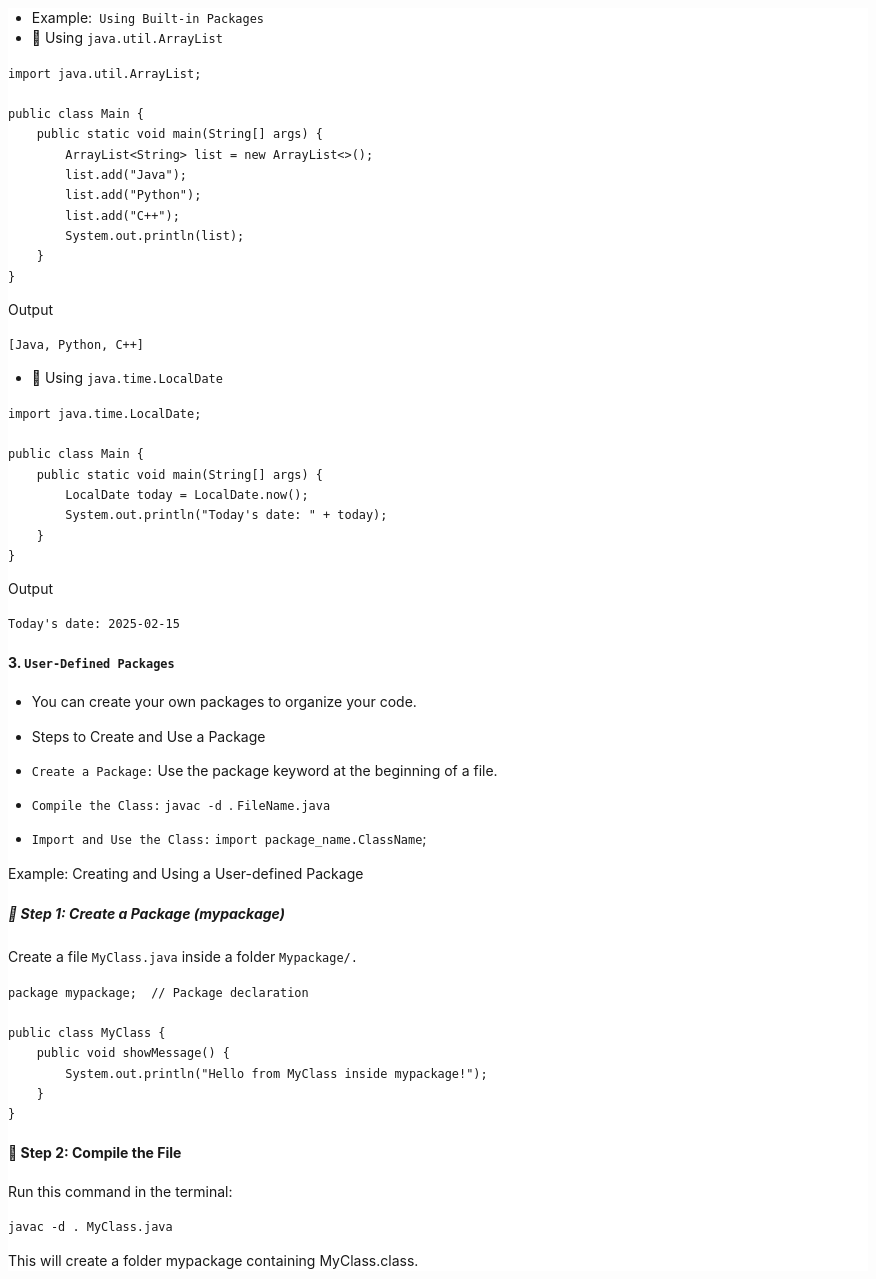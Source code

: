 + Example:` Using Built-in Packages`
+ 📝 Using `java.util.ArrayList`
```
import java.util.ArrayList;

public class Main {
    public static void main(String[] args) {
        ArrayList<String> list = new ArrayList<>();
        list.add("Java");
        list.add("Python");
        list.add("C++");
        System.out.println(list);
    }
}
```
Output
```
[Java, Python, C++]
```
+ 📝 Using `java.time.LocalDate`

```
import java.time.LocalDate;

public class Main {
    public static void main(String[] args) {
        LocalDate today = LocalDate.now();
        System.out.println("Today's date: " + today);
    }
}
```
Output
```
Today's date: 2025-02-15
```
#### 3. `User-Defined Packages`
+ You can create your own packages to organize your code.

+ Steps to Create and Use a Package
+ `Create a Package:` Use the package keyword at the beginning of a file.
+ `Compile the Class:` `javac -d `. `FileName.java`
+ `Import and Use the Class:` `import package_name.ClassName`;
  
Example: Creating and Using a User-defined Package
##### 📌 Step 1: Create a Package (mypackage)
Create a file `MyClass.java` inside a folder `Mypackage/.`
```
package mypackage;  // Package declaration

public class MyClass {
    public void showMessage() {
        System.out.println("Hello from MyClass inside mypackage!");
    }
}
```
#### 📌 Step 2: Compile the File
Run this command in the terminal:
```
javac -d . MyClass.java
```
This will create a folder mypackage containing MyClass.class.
◇ ◇ ◇ ◇ ◇
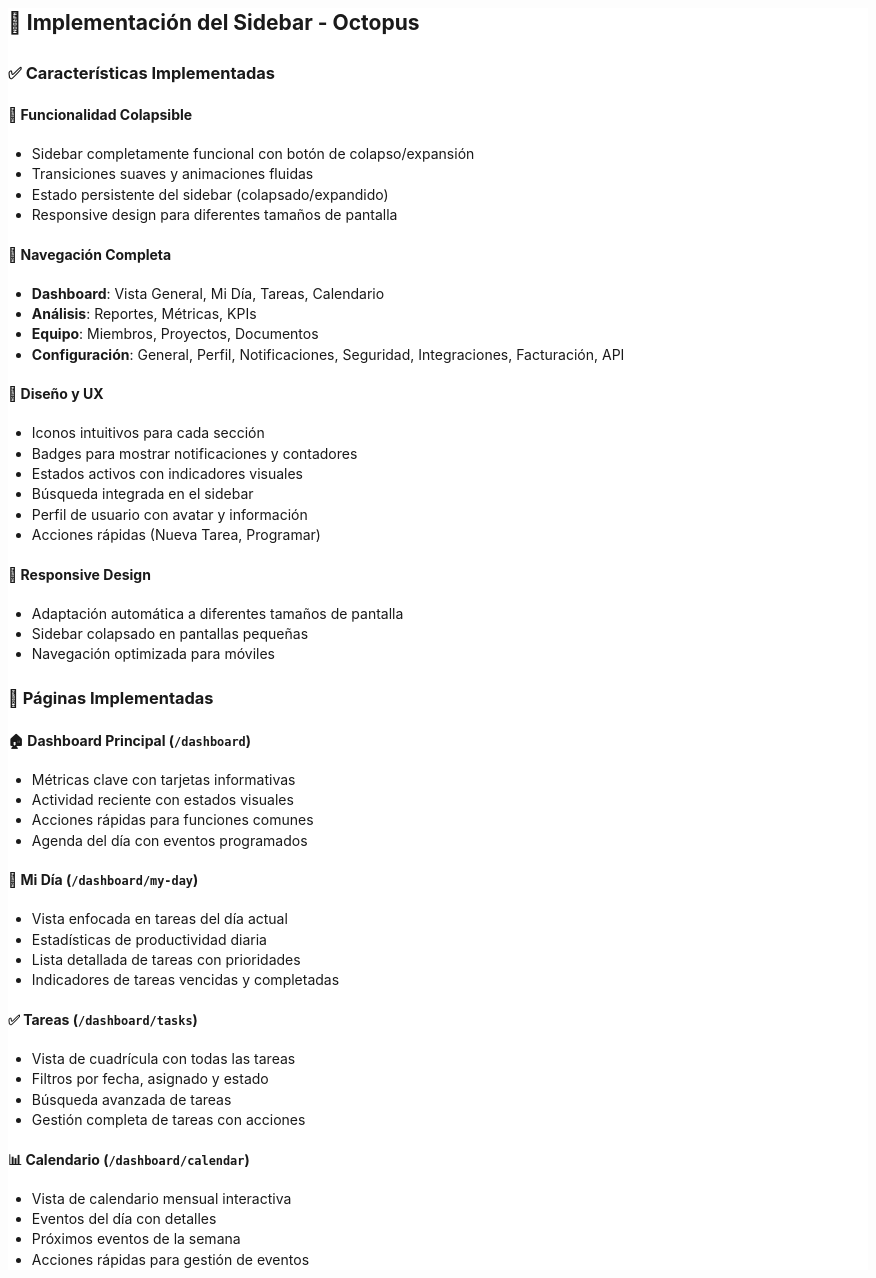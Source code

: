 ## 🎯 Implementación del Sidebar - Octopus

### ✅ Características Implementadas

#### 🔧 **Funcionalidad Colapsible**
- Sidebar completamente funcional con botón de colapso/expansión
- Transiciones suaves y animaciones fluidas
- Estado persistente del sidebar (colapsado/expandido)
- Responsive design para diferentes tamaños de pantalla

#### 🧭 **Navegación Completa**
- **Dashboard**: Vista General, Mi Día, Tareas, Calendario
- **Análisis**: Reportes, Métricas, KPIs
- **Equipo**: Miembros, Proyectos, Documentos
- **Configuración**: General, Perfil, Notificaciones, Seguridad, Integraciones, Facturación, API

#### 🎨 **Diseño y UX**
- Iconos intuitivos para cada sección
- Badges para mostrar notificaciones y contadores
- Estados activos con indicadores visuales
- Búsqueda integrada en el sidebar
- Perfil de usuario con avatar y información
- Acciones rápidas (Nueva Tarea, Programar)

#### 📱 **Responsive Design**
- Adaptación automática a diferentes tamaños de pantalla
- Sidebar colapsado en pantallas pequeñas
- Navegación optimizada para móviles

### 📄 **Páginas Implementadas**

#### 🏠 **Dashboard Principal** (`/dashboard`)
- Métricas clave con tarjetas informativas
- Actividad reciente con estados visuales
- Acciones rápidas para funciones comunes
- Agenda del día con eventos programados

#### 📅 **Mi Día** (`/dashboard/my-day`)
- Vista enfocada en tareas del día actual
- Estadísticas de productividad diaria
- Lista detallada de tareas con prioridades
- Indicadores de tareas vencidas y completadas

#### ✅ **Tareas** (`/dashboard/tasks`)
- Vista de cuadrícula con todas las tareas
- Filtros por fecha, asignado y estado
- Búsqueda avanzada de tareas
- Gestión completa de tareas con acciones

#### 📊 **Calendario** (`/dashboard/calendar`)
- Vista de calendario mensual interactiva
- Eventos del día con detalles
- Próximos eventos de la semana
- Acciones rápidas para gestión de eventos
◇ ◇ ◇ ◇ ◇
_Task statement_
Filter the listing for the word "diferentes" and copy every line that holds it.

_Solved problem_
- Responsive design para diferentes tamaños de pantalla
- Adaptación automática a diferentes tamaños de pantalla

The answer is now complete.